La côte atlantique du Maroc est réputée pour être difficile. Parce
qu'elle est longue, qu'il n'y a que très peu d'abris et qu'elle est
soumise à des vents et courants dominants plutôt favorables pour ceux se
rendant au sud. J'y ajouterai une nuée quasi permanente de pêcheurs
autour de Rabat et Kénitra. Et les cargos venant du sud-ouest se rendant
à Larache.
De notre côté, il fallait remonter vers l'Espagne. À
contre-courant donc. Mais en prenant plus au large, les courants sont
moins forts. Donc nous irons au large. Et l'on se prépare en
conséquence. La fenêtre météo est bonne. Mais pas assez longue pour
faire l'intégralité de la traversée dans des conditions calmes. Soit
l'on commence dans des conditions de mer assez fortes, soit l'on finit
dans des conditions fortes. Je choisis la deuxième option. Nous ne
serons pas déçus.
Après avoir fini notre avitaillement, en frais principalement
puisque nous avons toujours riz, polenta et pâtes à profusion. Nous
embarquons des fruits, du pain, de l'eau en bouteille, quelques sodas.
Rendez-vous est pris avec les pilotes pour 19h, et avec les autorités
une heure avant pour les formalités de départ. Une fois tout cela fait,
passage du chien anti-drogue compris, nous voici fin prêts pour le
départ.
l fait beau, le soleil déclinant et le pilote nous accompagnent
sur la rivière Bouregreg direction la mer. Les berges sont très animées.
Beaucoup de monde, il fait beau, c'est l'été et là-bas aussi ce sont
les vacances scolaires. Premier méandre pour contourner la célèbre
casbah des Oudayas, ville médiévale et forteresse qui commande l'entrée
de la rivière Bouregreg.
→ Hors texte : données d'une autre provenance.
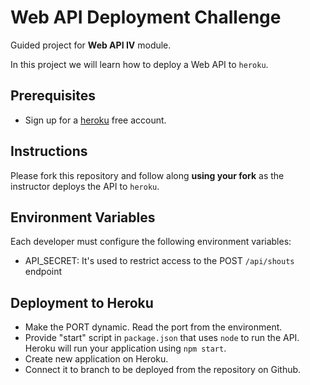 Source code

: # Web API Deployment Challenge

Guided project for **Web API IV** module.

In this project we will learn how to deploy a Web API to `heroku`.

## Prerequisites

- Sign up for a [heroku](https://www.heroku.com/) free account.

## Instructions

Please fork this repository and follow along **using your fork** as the instructor deploys the API to `heroku`.

## Environment Variables 

Each developer must configure the following environment variables: 

- API_SECRET: It's used to restrict access to the POST `/api/shouts` endpoint

## Deployment to Heroku

- Make the PORT dynamic. Read the port from the environment. 
- Provide "start" script in `package.json` that uses `node` to run the API. Heroku will run your application using `npm start`.
- Create new application on Heroku.
- Connect it to branch to be deployed from the repository on Github.

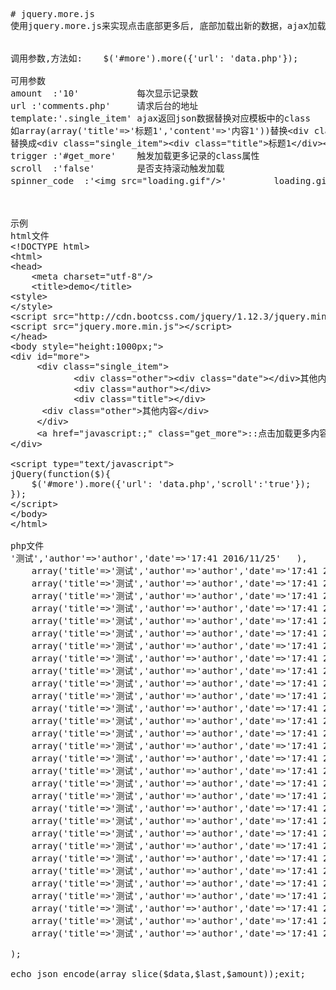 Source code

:<pre>
# jquery.more.js
使用jquery.more.js来实现点击底部更多后, 底部加载出新的数据，ajax加载更多


调用参数,方法如:    $('#more').more({'url': 'data.php'});

可用参数
amount  :'10'           每次显示记录数
url :'comments.php'     请求后台的地址
template:'.single_item' ajax返回json数据替换对应模板中的class  
如array(array('title'=&gt;'标题1','content'=&gt;'内容1'))替换&lt;div class=&quot;single_item&quot;&gt;&lt;div class=&quot;title&quot;&gt;&lt;/div&gt;&lt;div class=&quot;content&quot;&gt;&lt;/div&gt;&lt;/div&gt;
替换成&lt;div class=&quot;single_item&quot;&gt;&lt;div class=&quot;title&quot;&gt;标题1&lt;/div&gt;&lt;div class=&quot;content&quot;&gt;内容1&lt;/div&gt;&lt;/div&gt;
trigger :'#get_more'    触发加载更多记录的class属性
scroll  :'false'        是否支持滚动触发加载
spinner_code  :'&lt;img src=&quot;loading.gif&quot;/&gt;'         loading.gif路径



示例
html文件
&lt;!DOCTYPE html&gt;  
&lt;html&gt;  
&lt;head&gt;  
	&lt;meta charset=&quot;utf-8&quot;/&gt;  
	&lt;title&gt;demo&lt;/title&gt; 
&lt;style&gt;
&lt;/style&gt;
&lt;script src=&quot;http://cdn.bootcss.com/jquery/1.12.3/jquery.min.js&quot;&gt;&lt;/script&gt;
&lt;script src=&quot;jquery.more.min.js&quot;&gt;&lt;/script&gt;
&lt;/head&gt;
&lt;body style=&quot;height:1000px;&quot;&gt;
&lt;div id=&quot;more&quot;&gt;  
	 &lt;div class=&quot;single_item&quot;&gt;  
			&lt;div class=&quot;other&quot;&gt;&lt;div class=&quot;date&quot;&gt;&lt;/div&gt;其他内容&lt;/div&gt;
			&lt;div class=&quot;author&quot;&gt;&lt;/div&gt;  
			&lt;div class=&quot;title&quot;&gt;&lt;/div&gt;
      &lt;div class=&quot;other&quot;&gt;其他内容&lt;/div&gt;
	 &lt;/div&gt;
	 &lt;a href=&quot;javascript:;&quot; class=&quot;get_more&quot;&gt;::点击加载更多内容::&lt;/a&gt;  
&lt;/div&gt;

&lt;script type=&quot;text/javascript&quot;&gt;
jQuery(function($){
	$('#more').more({'url': 'data.php','scroll':'true'});
});
&lt;/script&gt;
&lt;/body&gt;
&lt;/html&gt;

php文件
<?php
$last=$_POST['last'];
$amount=$_POST['amount'];
$data=array(
	array('title'=>'测试','author'=>'author','date'=>'17:41 2016/11/25'	),
	array('title'=>'测试','author'=>'author','date'=>'17:41 2016/11/25'	),
	array('title'=>'测试','author'=>'author','date'=>'17:41 2016/11/25'	),
	array('title'=>'测试','author'=>'author','date'=>'17:41 2016/11/25'	),
	array('title'=>'测试','author'=>'author','date'=>'17:41 2016/11/25'	),
	array('title'=>'测试','author'=>'author','date'=>'17:41 2016/11/25'	),
	array('title'=>'测试','author'=>'author','date'=>'17:41 2016/11/25'	),
	array('title'=>'测试','author'=>'author','date'=>'17:41 2016/11/25'	),
	array('title'=>'测试','author'=>'author','date'=>'17:41 2016/11/25'	),
	array('title'=>'测试','author'=>'author','date'=>'17:41 2016/11/25'	),
	array('title'=>'测试','author'=>'author','date'=>'17:41 2016/11/25'	),
	array('title'=>'测试','author'=>'author','date'=>'17:41 2016/11/25'	),
	array('title'=>'测试','author'=>'author','date'=>'17:41 2016/11/25'	),
	array('title'=>'测试','author'=>'author','date'=>'17:41 2016/11/25'	),
	array('title'=>'测试','author'=>'author','date'=>'17:41 2016/11/25'	),
	array('title'=>'测试','author'=>'author','date'=>'17:41 2016/11/25'	),
	array('title'=>'测试','author'=>'author','date'=>'17:41 2016/11/25'	),
	array('title'=>'测试','author'=>'author','date'=>'17:41 2016/11/25'	),
	array('title'=>'测试','author'=>'author','date'=>'17:41 2016/11/25'	),
	array('title'=>'测试','author'=>'author','date'=>'17:41 2016/11/25'	),
	array('title'=>'测试','author'=>'author','date'=>'17:41 2016/11/25'	),
	array('title'=>'测试','author'=>'author','date'=>'17:41 2016/11/25'	),
	array('title'=>'测试','author'=>'author','date'=>'17:41 2016/11/25'	),
	array('title'=>'测试','author'=>'author','date'=>'17:41 2016/11/25'	),
	array('title'=>'测试','author'=>'author','date'=>'17:41 2016/11/25'	),
	array('title'=>'测试','author'=>'author','date'=>'17:41 2016/11/25'	),
	array('title'=>'测试','author'=>'author','date'=>'17:41 2016/11/25'	),
	array('title'=>'测试','author'=>'author','date'=>'17:41 2016/11/25'	),
	array('title'=>'测试','author'=>'author','date'=>'17:41 2016/11/25'	),
	array('title'=>'测试','author'=>'author','date'=>'17:41 2016/11/25'	),
	array('title'=>'测试','author'=>'author','date'=>'17:41 2016/11/25'	),

);

echo json_encode(array_slice($data,$last,$amount));exit;
</pre>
Sur l'autre rive, des plages ont été aménagées.
Elles aussi noires de monde. Les femmes se baignent habillées. Mais
qu'à cela ne tienne, elles sont quand même à l'eau. Des hommes nagent au
milieu du chenal. Le pilote les aborde et leur fait dégager le passage.
Deuxième méandre et l'on aperçoit la mer. La casbah qui était
jusqu'alors dans l'ombre se pare des couleurs chaudes du soleil. De
l'autre côté, les murs de Salé surplombent les plages qui n'en finissent
pas. L'on passe les deux dernières jetées, le pilote fait demi-tour et
nous salue, sa mission se termine là.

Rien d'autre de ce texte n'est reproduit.